- [Input data]:
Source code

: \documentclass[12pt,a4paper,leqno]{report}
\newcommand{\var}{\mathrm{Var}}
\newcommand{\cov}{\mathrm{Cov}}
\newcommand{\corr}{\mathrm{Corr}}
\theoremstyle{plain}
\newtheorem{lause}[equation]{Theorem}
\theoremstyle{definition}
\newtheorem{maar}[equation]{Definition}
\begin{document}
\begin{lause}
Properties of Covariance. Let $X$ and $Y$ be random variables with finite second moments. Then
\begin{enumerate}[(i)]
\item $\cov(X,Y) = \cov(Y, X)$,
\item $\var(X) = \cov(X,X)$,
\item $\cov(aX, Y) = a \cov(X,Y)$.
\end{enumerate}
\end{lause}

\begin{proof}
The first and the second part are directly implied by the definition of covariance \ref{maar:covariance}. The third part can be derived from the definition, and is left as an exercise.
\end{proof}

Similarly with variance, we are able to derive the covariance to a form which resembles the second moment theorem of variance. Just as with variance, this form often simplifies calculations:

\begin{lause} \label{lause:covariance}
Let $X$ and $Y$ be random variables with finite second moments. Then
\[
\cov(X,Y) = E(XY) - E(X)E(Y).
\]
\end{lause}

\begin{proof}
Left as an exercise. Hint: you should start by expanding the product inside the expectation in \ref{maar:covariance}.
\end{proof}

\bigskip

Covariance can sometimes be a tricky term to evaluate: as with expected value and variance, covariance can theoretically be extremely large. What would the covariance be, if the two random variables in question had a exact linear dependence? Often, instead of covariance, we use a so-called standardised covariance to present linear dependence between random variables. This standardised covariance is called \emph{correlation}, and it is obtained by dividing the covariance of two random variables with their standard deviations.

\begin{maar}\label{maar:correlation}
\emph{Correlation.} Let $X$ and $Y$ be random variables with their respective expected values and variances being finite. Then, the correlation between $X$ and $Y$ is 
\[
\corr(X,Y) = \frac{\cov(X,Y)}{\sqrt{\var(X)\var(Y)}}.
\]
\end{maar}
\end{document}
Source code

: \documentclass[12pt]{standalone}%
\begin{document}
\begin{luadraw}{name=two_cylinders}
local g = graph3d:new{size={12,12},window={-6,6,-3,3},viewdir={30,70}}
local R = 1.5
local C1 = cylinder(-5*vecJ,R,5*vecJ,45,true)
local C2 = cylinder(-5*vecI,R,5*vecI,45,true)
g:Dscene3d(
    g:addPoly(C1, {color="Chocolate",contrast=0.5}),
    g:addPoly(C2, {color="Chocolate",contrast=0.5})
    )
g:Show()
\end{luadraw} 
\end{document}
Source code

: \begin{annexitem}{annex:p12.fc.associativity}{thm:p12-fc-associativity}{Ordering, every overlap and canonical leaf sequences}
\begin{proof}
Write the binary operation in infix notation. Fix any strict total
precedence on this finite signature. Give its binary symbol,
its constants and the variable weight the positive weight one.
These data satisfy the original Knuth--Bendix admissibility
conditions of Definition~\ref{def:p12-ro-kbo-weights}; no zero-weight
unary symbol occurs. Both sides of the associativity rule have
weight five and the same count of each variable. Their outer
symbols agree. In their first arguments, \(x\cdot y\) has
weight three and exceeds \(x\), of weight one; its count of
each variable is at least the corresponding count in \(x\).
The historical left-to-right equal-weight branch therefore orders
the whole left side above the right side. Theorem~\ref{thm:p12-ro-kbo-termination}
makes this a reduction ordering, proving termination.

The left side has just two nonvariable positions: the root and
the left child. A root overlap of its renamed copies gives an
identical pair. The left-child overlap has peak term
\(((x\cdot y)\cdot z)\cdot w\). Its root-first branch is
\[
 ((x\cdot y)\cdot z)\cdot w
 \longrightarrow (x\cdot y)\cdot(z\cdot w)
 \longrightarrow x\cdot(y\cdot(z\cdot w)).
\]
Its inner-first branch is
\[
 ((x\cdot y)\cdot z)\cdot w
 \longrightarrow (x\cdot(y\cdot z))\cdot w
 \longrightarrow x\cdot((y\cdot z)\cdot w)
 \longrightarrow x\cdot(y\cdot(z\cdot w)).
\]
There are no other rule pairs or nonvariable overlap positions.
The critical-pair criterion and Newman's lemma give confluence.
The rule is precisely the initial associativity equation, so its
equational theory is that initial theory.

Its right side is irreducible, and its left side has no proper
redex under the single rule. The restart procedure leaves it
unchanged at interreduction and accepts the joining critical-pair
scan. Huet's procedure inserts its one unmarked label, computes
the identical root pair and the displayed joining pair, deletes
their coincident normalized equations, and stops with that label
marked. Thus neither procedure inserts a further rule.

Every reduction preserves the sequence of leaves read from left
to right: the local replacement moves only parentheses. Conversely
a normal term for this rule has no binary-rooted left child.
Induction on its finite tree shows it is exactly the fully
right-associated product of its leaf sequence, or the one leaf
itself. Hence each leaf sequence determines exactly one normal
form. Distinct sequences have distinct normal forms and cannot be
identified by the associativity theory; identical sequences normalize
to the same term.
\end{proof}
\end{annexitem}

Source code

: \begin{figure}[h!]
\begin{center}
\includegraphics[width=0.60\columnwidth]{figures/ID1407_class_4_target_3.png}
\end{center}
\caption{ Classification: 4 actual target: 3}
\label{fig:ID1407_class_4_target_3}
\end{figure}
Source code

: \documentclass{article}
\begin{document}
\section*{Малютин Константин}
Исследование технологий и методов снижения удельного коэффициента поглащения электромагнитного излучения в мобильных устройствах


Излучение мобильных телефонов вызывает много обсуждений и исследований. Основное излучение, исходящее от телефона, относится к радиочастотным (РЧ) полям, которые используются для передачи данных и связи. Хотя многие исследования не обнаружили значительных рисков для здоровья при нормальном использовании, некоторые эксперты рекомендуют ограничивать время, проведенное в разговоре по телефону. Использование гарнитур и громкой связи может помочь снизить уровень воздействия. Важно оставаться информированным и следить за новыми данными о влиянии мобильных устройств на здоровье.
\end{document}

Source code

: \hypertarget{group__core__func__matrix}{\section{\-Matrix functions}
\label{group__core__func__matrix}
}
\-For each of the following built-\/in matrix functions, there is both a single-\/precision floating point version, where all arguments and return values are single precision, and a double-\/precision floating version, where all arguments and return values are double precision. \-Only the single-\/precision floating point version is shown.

- [What you have to do]: Keep both end lines and retype everything in the records above from the line containing "Induction on its" through the line containing "Исследование технологий и", exactly, with nothing else.

- [Response]:
Induction on its finite tree shows it is exactly the fully
right-associated product of its leaf sequence, or the one leaf
itself. Hence each leaf sequence determines exactly one normal
form. Distinct sequences have distinct normal forms and cannot be
identified by the associativity theory; identical sequences normalize
to the same term.
\end{proof}
\end{annexitem}

Source code

: \begin{figure}[h!]
\begin{center}
\includegraphics[width=0.60\columnwidth]{figures/ID1407_class_4_target_3.png}
\end{center}
\caption{ Classification: 4 actual target: 3}
\label{fig:ID1407_class_4_target_3}
\end{figure}
Source code

: \documentclass{article}
\begin{document}
\section*{Малютин Константин}
Исследование технологий и методов снижения удельного коэффициента поглащения электромагнитного излучения в мобильных устройствах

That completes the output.